No one else in America gets this protection. If you or I or a corporation violate the law, we can be sued regardless of whether it was “clear” that what we did was wrong when we did it.

Democrats want to eliminate this special protection for government officials, but Republicans are worried that doing so will open the floodgates to frivolous lawsuits — not only against police officers, but small-town school boards and others.

Both sides are right. The time to end qualified immunity is long past due. But there is a quirk that makes frivolous lawsuits a real threat. The good news is that we can end qualified immunity and discourage frivolous lawsuits: eliminate qualified immunity for liability but keep it for attorneys’ fees.

Let’s begin with liability. If government officials violate the law, you should be able to sue them for compensation just like you can sue anyone else in America. This should be a bipartisan cause. Indeed, the leading opponent of qualified immunity for many years has been Justice Clarence Thomas. The reasons are multiple.

First, qualified immunity is entirely made up. The civil rights statute says you can sue officials when they violate the law. It doesn’t say the violation has to be “clear.” But back when the Supreme Court was more fond of making things up — when Earl Warren was chief justice — the court inserted the words “clearly established” into this statute. That’s judicial overreach plain and simple.

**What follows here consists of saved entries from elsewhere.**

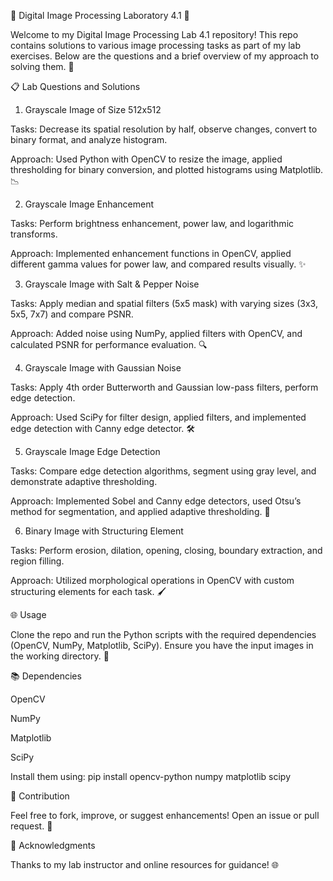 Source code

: 🎨 Digital Image Processing Laboratory 4.1 🚀

Welcome to my Digital Image Processing Lab 4.1 repository! This repo contains solutions to various image processing tasks as part of my lab exercises. Below are the questions and a brief overview of my approach to solving them. 🌟

📋 Lab Questions and Solutions

1. Grayscale Image of Size 512x512





Tasks: Decrease its spatial resolution by half, observe changes, convert to binary format, and analyze histogram.



Approach: Used Python with OpenCV to resize the image, applied thresholding for binary conversion, and plotted histograms using Matplotlib. 📉

2. Grayscale Image Enhancement





Tasks: Perform brightness enhancement, power law, and logarithmic transforms.



Approach: Implemented enhancement functions in OpenCV, applied different gamma values for power law, and compared results visually. ✨

3. Grayscale Image with Salt & Pepper Noise





Tasks: Apply median and spatial filters (5x5 mask) with varying sizes (3x3, 5x5, 7x7) and compare PSNR.



Approach: Added noise using NumPy, applied filters with OpenCV, and calculated PSNR for performance evaluation. 🔍

4. Grayscale Image with Gaussian Noise





Tasks: Apply 4th order Butterworth and Gaussian low-pass filters, perform edge detection.



Approach: Used SciPy for filter design, applied filters, and implemented edge detection with Canny edge detector. 🛠️

5. Grayscale Image Edge Detection





Tasks: Compare edge detection algorithms, segment using gray level, and demonstrate adaptive thresholding.



Approach: Implemented Sobel and Canny edge detectors, used Otsu’s method for segmentation, and applied adaptive thresholding. 🎯

6. Binary Image with Structuring Element





Tasks: Perform erosion, dilation, opening, closing, boundary extraction, and region filling.



Approach: Utilized morphological operations in OpenCV with custom structuring elements for each task. 🖌️

🌐 Usage

Clone the repo and run the Python scripts with the required dependencies (OpenCV, NumPy, Matplotlib, SciPy). Ensure you have the input images in the working directory. 📂

📚 Dependencies





OpenCV



NumPy



Matplotlib



SciPy

Install them using: pip install opencv-python numpy matplotlib scipy

🚀 Contribution

Feel free to fork, improve, or suggest enhancements! Open an issue or pull request. 🙌

🎉 Acknowledgments

Thanks to my lab instructor and online resources for guidance! 🌐
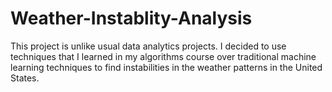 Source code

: # Weather-Instablity-Analysis
This project is unlike usual data analytics projects. I decided to use techniques that I learned in my algorithms course over traditional machine learning techniques to find instabilities in the weather patterns in the United States.
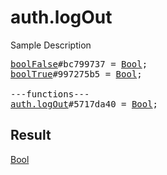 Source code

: # auth.logOut

Sample Description

<pre>
<a href="../constructor/boolFalse">boolFalse</a>#bc799737 = <a href="../type/Bool.md">Bool</a>;
<a href="../constructor/boolTrue">boolTrue</a>#997275b5 = <a href="../type/Bool.md">Bool</a>;

---functions---
<a href="../method/auth.logOut.md">auth.logOut</a>#5717da40 = <a href="../type/Bool.md">Bool</a>;</pre>

## Result

<a href="../type/Bool.md">Bool</a>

Second, immunity creates terrible incentives. When an official is sued, the official doesn’t pay; the government indemnifies the official. But if the government knows it won’t have to indemnify often because of immunity, then how careful will it be when it hires, trains and disciplines its employees? Probably not very much. One of the reasons bad police practices continue year after year is because there is no financial penalty to the government for allowing them.

But there is a quirk that could lead to frivolous lawsuits if we end qualified immunity. The civil rights statute has also been interpreted to force the government to pay your fees if you win but not force you to pay the government’s fees if you lose. This is called “one-way fee shifting” and it is very rare. Usually in America, there is no fee shifting at all: both sides must pay their own attorneys whether they win or lose. In other countries, they follow a two-way rule called “loser pays” — the loser has to pay the winner’s fees regardless of whether the loser is the plaintiff or the defendant.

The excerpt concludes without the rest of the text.